January 10, 2025 • 22 min read
Most incident tooling is sold on dashboards. The dashboards are the least useful part.
The job of an incident stack is to get one person from "a graph went red" to "I've fixed it". That's it. I've stitched these together at The Good Guys and now at 4DMedical, and most of what I learned was what to rip out. Half the tools above I've bought and later cancelled because nobody opened them during an actual incident. So this is less a recommendation than a list of what I'd keep at each size.
Catch it from your own monitoring before the support queue does
Wake the right person. Not the whole team.

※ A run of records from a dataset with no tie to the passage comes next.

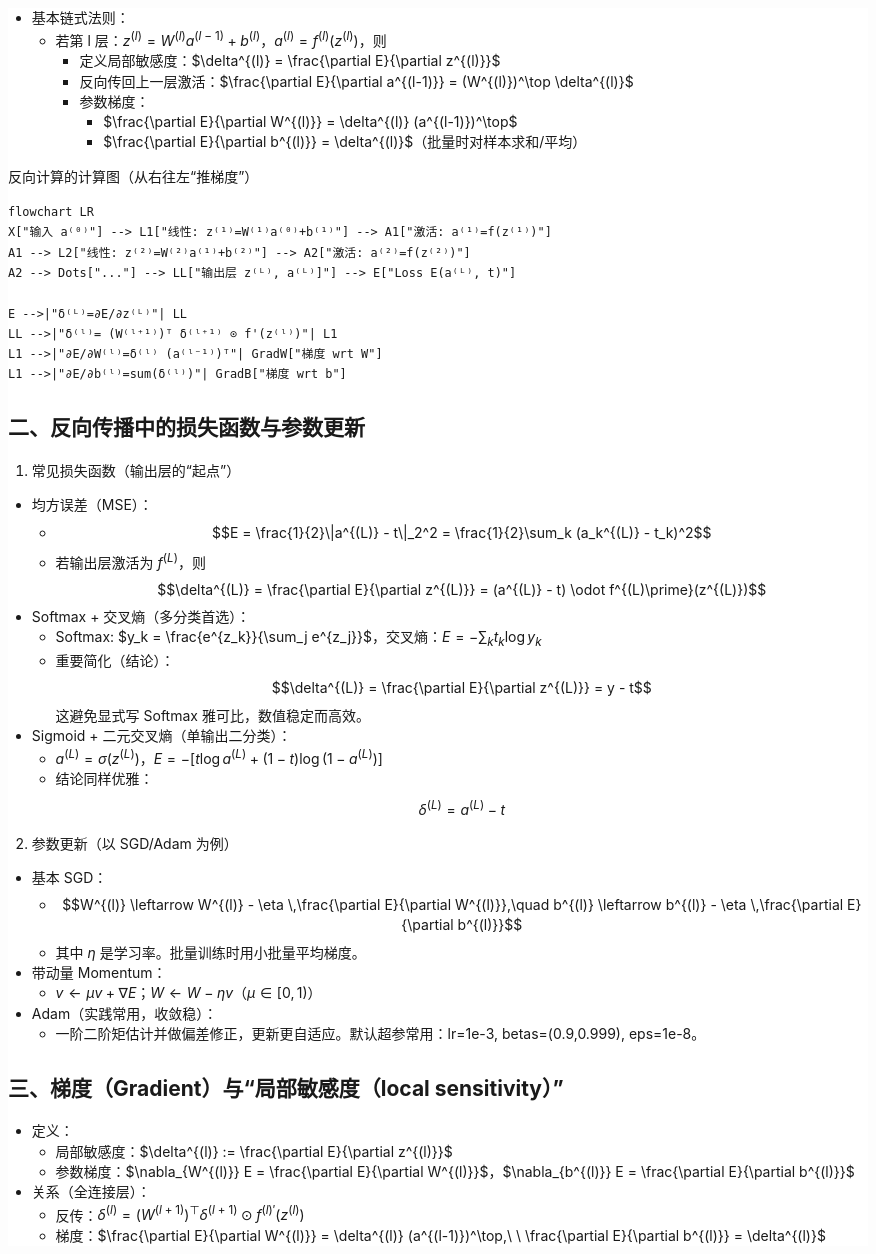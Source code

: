 - 基本链式法则：
  - 若第 l 层：$z^{(l)} = W^{(l)} a^{(l-1)} + b^{(l)}$，$a^{(l)} = f^{(l)}(z^{(l)})$，则
    - 定义局部敏感度：$\delta^{(l)} = \frac{\partial E}{\partial z^{(l)}}$
    - 反向传回上一层激活：$\frac{\partial E}{\partial a^{(l-1)}} = (W^{(l)})^\top \delta^{(l)}$
    - 参数梯度：
      - $\frac{\partial E}{\partial W^{(l)}} = \delta^{(l)} (a^{(l-1)})^\top$
      - $\frac{\partial E}{\partial b^{(l)}} = \delta^{(l)}$（批量时对样本求和/平均）

反向计算的计算图（从右往左“推梯度”）
```mermaid
flowchart LR
X["输入 a⁽⁰⁾"] --> L1["线性: z⁽¹⁾=W⁽¹⁾a⁽⁰⁾+b⁽¹⁾"] --> A1["激活: a⁽¹⁾=f(z⁽¹⁾)"]
A1 --> L2["线性: z⁽²⁾=W⁽²⁾a⁽¹⁾+b⁽²⁾"] --> A2["激活: a⁽²⁾=f(z⁽²⁾)"]
A2 --> Dots["..."] --> LL["输出层 z⁽ᴸ⁾, a⁽ᴸ⁾]"] --> E["Loss E(a⁽ᴸ⁾, t)"]

E -->|"δ⁽ᴸ⁾=∂E/∂z⁽ᴸ⁾"| LL
LL -->|"δ⁽ˡ⁾= (W⁽ˡ⁺¹⁾)ᵀ δ⁽ˡ⁺¹⁾ ⊙ f'(z⁽ˡ⁾)"| L1
L1 -->|"∂E/∂W⁽ˡ⁾=δ⁽ˡ⁾ (a⁽ˡ⁻¹⁾)ᵀ"| GradW["梯度 wrt W"]
L1 -->|"∂E/∂b⁽ˡ⁾=sum(δ⁽ˡ⁾)"| GradB["梯度 wrt b"]
```

## 二、反向传播中的损失函数与参数更新
1) 常见损失函数（输出层的“起点”）
- 均方误差（MSE）：
  - $$E = \frac{1}{2}\|a^{(L)} - t\|_2^2 = \frac{1}{2}\sum_k (a_k^{(L)} - t_k)^2$$
  - 若输出层激活为 $f^{(L)}$，则
    $$\delta^{(L)} = \frac{\partial E}{\partial z^{(L)}} = (a^{(L)} - t) \odot f^{(L)\prime}(z^{(L)})$$
- Softmax + 交叉熵（多分类首选）：
  - Softmax: $y_k = \frac{e^{z_k}}{\sum_j e^{z_j}}$，交叉熵：$E = -\sum_k t_k \log y_k$
  - 重要简化（结论）：$$\delta^{(L)} = \frac{\partial E}{\partial z^{(L)}} = y - t$$
    这避免显式写 Softmax 雅可比，数值稳定而高效。
- Sigmoid + 二元交叉熵（单输出二分类）：
  - $a^{(L)}=\sigma(z^{(L)})$，$E= -[t\log a^{(L)}+(1-t)\log(1-a^{(L)})]$
  - 结论同样优雅：$$\delta^{(L)} = a^{(L)} - t$$

2) 参数更新（以 SGD/Adam 为例）
- 基本 SGD：
  - $$W^{(l)} \leftarrow W^{(l)} - \eta \,\frac{\partial E}{\partial W^{(l)}},\quad b^{(l)} \leftarrow b^{(l)} - \eta \,\frac{\partial E}{\partial b^{(l)}}$$
  - 其中 $\eta$ 是学习率。批量训练时用小批量平均梯度。
- 带动量 Momentum：
  - $v \leftarrow \mu v + \nabla E$；$W \leftarrow W - \eta v$（$\mu\in[0,1)$）
- Adam（实践常用，收敛稳）：
  - 一阶二阶矩估计并做偏差修正，更新更自适应。默认超参常用：lr=1e-3, betas=(0.9,0.999), eps=1e-8。

## 三、梯度（Gradient）与“局部敏感度（local sensitivity）”
- 定义：
  - 局部敏感度：$\delta^{(l)} := \frac{\partial E}{\partial z^{(l)}}$
  - 参数梯度：$\nabla_{W^{(l)}} E = \frac{\partial E}{\partial W^{(l)}}$，$\nabla_{b^{(l)}} E = \frac{\partial E}{\partial b^{(l)}}$
- 关系（全连接层）：
  - 反传：$\delta^{(l)} = \left(W^{(l+1)}\right)^\top \delta^{(l+1)} \odot f^{(l)\prime}(z^{(l)})$
  - 梯度：$\frac{\partial E}{\partial W^{(l)}} = \delta^{(l)} (a^{(l-1)})^\top,\ \ \frac{\partial E}{\partial b^{(l)}} = \delta^{(l)}$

One channel, a runbook, and a number to call when you're stuck
A blameless post-mortem, and one thing you actually change
$200-500
Sentry posting to a Slack channel, and one person who reads it. Don't buy an on-call tool yet. You don't have enough alerts to need a rotation.
$2,000-8,000
Buy OpsGenie the first time an alert fires at 2am into a channel nobody's watching. The APM and session replay are for the bugs you can't reproduce from the ticket. DataDog will be the line item that surprises you on the invoice.
$15,000-50,000+
At this size one outage sets off forty alerts across five systems. Most of this spend is grouping them back into one incident so the on-call engineer isn't reading forty pages to find the one that matters.
Start with less than you think you need. Add a tool the week an actual incident makes you wish you'd had it, not before. The stack that works is the one a tired engineer can use at 3am without reading a wiki, and you don't find out which one that is until something breaks.